* **TASK STATEMENT**
Among the entries below, retype exactly the lines starting with the one with "DIN rail housings by cutting as required." and going on through the one with "- 🤔 I’m looking", but not the pictures.

* **EXCERPTED DATA**

***

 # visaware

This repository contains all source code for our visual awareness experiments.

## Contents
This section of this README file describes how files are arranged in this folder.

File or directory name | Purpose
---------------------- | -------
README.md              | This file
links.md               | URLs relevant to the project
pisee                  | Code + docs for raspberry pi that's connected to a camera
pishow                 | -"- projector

***

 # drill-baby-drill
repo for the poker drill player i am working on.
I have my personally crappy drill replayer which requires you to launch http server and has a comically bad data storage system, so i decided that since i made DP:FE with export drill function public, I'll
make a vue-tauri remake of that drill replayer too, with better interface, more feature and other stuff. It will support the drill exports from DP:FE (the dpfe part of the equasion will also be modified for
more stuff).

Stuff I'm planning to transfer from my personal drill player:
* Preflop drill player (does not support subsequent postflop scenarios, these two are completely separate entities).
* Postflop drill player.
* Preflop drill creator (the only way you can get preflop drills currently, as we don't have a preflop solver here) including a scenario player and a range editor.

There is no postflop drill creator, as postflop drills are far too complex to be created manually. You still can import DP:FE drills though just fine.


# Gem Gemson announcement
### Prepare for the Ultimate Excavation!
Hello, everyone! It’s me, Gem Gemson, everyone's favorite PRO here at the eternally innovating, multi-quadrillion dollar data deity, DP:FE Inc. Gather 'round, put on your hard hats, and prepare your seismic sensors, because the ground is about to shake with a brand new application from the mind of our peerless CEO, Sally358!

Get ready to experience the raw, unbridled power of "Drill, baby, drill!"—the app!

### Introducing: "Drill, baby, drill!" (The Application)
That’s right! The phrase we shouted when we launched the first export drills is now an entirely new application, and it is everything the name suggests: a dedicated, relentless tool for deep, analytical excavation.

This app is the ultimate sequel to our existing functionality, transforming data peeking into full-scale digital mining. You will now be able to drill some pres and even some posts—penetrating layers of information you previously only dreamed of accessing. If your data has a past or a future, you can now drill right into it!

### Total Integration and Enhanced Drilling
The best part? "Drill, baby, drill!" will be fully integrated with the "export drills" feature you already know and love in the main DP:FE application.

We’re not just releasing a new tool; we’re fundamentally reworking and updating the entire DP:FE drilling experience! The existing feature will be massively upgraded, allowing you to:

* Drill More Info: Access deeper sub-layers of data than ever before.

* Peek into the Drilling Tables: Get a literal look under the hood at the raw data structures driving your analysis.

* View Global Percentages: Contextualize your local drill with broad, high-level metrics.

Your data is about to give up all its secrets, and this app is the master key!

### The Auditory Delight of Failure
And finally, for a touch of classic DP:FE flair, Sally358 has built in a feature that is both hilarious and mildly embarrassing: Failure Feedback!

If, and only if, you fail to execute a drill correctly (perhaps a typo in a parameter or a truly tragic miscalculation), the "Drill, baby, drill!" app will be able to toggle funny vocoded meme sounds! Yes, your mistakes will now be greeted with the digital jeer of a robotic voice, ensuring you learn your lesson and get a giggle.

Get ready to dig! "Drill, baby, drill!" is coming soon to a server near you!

***

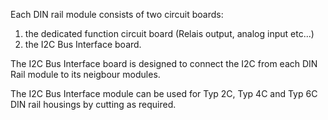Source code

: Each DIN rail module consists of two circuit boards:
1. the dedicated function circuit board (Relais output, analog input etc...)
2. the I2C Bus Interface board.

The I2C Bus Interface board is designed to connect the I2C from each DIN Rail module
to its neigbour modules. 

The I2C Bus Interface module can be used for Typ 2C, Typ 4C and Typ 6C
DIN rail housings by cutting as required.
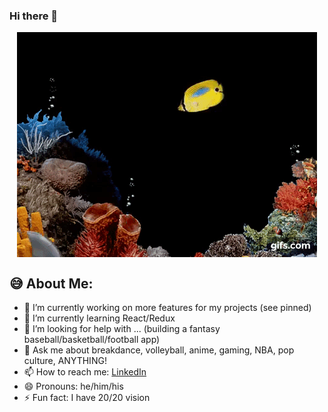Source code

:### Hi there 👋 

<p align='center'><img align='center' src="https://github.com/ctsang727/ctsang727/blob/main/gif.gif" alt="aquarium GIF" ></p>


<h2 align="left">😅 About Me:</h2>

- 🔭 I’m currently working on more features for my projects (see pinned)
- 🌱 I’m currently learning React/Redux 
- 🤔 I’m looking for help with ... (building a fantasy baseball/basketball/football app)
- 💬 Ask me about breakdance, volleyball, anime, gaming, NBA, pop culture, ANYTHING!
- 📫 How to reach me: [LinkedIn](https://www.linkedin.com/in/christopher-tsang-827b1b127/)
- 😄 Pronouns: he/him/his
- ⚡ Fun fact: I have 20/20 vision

***

* **EXERCISE RESPONSE**
DIN rail housings by cutting as required.
Source code

:### Hi there 👋 

<p align='center'><img align='center' src="https://github.com/ctsang727/ctsang727/blob/main/gif.gif" alt="aquarium GIF" ></p>


<h2 align="left">😅 About Me:</h2>

- 🔭 I’m currently working on more features for my projects (see pinned)
- 🌱 I’m currently learning React/Redux 
- 🤔 I’m looking for help with ... (building a fantasy baseball/basketball/football app)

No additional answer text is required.